(Stored data)
□ □ □

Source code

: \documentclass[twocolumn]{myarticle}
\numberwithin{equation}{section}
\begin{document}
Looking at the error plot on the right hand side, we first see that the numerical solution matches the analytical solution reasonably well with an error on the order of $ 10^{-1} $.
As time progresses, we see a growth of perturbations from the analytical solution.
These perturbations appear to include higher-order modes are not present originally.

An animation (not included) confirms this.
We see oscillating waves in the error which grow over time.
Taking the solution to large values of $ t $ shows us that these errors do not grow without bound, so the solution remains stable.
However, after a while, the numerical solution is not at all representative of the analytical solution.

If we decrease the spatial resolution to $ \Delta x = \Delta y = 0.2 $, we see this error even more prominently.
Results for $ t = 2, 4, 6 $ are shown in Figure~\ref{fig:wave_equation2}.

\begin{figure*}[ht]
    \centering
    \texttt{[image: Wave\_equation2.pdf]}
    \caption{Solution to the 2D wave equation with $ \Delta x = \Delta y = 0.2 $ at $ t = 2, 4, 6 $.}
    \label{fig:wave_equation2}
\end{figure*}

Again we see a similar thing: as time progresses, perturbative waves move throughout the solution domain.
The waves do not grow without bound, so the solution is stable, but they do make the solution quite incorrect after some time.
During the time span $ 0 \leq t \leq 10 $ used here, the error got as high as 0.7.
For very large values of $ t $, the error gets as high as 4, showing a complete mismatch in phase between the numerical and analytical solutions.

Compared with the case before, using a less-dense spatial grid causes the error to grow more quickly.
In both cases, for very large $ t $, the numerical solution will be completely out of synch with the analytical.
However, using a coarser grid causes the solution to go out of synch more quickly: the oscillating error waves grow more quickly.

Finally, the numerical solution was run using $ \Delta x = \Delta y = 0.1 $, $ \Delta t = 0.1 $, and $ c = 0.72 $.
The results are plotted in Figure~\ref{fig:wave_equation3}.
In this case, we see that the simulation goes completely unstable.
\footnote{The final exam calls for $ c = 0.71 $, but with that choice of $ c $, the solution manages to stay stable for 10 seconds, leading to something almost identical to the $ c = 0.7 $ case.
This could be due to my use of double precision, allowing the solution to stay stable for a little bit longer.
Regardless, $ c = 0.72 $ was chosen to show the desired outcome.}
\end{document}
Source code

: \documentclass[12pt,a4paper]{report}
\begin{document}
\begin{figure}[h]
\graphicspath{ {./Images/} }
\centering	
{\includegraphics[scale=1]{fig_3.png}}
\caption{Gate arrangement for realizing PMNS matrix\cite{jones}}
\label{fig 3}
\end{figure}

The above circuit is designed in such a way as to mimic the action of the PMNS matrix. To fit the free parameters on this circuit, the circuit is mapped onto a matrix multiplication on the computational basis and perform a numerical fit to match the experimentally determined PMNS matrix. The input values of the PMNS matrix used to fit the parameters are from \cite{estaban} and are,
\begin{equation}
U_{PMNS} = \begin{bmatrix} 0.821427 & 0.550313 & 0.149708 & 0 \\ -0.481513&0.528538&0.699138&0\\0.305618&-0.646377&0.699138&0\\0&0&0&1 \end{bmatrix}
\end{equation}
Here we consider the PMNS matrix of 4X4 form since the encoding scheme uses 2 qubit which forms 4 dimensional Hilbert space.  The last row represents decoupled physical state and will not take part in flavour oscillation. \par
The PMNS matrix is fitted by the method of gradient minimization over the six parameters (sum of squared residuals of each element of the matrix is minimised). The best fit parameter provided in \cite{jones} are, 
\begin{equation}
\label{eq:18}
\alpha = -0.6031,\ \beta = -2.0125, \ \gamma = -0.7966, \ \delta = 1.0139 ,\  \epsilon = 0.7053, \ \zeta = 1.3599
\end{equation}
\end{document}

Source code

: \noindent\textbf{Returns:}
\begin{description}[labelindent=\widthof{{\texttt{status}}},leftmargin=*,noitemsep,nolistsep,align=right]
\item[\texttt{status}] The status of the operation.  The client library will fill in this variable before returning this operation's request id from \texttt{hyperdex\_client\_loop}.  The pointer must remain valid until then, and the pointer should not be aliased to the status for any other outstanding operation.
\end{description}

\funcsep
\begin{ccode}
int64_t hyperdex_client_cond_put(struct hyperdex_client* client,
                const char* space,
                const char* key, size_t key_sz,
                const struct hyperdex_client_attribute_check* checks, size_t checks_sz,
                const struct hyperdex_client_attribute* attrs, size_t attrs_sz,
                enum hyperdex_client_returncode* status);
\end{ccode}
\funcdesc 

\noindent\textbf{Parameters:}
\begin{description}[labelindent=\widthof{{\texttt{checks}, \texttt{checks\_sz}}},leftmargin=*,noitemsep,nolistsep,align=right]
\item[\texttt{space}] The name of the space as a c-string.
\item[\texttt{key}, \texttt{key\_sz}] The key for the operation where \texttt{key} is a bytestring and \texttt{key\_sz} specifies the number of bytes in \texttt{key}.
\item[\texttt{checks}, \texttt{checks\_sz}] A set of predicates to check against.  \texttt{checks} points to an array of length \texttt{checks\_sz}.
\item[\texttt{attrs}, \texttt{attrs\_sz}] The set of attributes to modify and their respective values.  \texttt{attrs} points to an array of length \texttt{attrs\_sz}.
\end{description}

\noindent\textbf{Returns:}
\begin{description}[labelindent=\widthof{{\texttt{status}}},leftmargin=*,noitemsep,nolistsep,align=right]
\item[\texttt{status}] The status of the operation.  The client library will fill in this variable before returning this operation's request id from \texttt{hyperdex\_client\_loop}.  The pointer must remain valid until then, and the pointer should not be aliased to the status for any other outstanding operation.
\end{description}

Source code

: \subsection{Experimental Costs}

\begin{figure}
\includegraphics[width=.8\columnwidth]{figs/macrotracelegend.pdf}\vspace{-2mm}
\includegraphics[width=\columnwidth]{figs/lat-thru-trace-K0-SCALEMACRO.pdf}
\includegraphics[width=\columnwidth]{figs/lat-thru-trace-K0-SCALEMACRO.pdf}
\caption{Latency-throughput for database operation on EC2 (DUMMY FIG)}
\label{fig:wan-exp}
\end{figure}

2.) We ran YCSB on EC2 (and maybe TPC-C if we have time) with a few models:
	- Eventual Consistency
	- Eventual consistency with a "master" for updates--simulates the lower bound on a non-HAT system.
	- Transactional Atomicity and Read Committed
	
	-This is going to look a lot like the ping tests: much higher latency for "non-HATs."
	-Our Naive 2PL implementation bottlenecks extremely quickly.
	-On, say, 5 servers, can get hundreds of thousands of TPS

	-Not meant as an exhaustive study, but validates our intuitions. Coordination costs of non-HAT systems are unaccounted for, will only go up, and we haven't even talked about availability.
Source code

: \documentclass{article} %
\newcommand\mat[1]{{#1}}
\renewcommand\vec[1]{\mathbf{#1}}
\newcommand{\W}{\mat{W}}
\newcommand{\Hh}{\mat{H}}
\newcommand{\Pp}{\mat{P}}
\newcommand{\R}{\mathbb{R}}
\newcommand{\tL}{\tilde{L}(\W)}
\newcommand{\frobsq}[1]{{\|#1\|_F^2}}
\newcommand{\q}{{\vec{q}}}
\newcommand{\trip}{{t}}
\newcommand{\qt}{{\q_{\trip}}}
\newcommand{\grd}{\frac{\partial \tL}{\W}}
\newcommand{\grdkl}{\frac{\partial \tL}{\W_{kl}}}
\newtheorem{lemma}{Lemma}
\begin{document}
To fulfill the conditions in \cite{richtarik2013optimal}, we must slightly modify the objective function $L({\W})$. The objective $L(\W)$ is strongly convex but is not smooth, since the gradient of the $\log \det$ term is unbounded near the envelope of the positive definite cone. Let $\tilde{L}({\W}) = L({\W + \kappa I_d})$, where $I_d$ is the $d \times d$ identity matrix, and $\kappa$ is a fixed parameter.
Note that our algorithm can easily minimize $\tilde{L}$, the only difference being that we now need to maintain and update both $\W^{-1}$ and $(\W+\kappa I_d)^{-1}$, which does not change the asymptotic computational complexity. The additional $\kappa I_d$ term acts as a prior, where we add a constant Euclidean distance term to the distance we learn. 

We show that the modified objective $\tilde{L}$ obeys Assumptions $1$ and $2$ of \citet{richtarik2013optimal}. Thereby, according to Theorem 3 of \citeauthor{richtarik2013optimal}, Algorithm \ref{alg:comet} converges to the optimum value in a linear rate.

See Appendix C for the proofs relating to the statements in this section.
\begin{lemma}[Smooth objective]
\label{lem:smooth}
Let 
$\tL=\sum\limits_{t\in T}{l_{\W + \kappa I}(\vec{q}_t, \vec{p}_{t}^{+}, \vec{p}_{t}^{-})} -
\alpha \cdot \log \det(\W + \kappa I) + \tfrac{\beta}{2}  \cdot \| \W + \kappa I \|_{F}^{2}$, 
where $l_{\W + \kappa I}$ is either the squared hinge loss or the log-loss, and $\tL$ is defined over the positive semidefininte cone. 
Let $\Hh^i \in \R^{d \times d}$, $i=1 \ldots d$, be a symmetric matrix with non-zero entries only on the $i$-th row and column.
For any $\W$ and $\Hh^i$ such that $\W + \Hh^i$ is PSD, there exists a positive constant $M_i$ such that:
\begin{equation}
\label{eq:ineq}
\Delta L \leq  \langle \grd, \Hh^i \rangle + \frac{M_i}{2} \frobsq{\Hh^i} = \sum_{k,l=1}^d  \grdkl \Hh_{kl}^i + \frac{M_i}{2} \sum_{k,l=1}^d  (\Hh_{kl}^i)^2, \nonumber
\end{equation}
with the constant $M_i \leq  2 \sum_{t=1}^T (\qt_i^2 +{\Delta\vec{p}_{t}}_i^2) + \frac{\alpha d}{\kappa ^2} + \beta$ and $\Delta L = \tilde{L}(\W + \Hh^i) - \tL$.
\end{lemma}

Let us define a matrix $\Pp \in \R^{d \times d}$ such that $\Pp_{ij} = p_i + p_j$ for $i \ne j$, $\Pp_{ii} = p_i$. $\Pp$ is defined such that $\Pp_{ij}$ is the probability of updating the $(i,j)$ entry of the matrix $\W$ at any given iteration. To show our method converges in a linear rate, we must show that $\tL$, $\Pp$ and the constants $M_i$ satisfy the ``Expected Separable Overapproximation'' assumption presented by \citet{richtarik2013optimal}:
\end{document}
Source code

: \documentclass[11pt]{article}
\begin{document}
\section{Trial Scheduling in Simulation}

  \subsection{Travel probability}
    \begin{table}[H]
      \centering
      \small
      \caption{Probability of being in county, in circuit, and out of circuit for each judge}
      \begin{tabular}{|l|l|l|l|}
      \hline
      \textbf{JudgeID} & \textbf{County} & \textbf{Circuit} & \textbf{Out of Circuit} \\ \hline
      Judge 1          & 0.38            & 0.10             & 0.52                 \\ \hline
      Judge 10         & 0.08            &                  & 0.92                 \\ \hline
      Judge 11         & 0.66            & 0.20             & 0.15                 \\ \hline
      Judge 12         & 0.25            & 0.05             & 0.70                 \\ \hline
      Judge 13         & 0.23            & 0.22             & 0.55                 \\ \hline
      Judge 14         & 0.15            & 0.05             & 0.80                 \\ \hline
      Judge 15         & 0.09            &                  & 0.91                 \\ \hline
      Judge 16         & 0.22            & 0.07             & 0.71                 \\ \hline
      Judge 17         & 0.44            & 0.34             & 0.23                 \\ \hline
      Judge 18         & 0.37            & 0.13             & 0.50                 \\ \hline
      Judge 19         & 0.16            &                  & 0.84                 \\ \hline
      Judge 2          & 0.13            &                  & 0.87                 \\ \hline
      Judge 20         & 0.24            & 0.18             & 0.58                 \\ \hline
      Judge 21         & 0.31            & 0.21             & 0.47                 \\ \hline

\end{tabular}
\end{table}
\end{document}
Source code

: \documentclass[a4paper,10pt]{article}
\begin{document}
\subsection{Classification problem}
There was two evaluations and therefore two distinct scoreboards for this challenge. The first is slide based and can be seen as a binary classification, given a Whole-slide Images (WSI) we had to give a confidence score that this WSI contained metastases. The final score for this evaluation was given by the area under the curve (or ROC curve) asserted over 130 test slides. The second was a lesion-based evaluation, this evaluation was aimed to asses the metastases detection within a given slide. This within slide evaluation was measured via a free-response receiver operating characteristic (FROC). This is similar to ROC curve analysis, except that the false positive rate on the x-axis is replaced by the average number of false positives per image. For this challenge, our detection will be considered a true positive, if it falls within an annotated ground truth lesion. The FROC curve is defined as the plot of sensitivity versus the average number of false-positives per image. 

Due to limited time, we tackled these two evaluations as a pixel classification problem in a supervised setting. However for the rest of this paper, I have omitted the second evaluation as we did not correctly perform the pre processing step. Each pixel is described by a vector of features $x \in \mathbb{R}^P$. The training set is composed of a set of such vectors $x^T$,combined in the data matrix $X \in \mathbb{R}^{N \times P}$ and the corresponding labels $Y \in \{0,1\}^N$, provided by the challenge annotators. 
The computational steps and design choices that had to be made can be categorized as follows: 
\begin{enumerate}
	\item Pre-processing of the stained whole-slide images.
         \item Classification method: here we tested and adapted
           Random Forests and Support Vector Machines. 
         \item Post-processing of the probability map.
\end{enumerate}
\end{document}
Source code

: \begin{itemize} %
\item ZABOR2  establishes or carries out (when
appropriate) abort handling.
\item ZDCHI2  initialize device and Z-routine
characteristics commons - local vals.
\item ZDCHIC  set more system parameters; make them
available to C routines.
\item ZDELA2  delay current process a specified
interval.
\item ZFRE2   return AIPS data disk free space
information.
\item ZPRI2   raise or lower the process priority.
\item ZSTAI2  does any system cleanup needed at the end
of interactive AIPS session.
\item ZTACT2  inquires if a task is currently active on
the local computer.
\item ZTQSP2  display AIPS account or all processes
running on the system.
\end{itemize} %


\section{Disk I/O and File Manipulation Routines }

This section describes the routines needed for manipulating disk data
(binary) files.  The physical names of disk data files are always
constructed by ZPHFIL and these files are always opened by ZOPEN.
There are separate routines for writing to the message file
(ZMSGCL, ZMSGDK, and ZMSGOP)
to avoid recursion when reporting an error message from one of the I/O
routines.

□ □ □

● Task brief
Nothing but the lines from the first line of the data through the line with "Looking at the" should be returned, exactly as they appear, both ends included.

● Written solution
Source code

: \documentclass[twocolumn]{myarticle}
\numberwithin{equation}{section}
\begin{document}
Looking at the error plot on the right hand side, we first see that the numerical solution matches the analytical solution reasonably well with an error on the order of $ 10^{-1} $.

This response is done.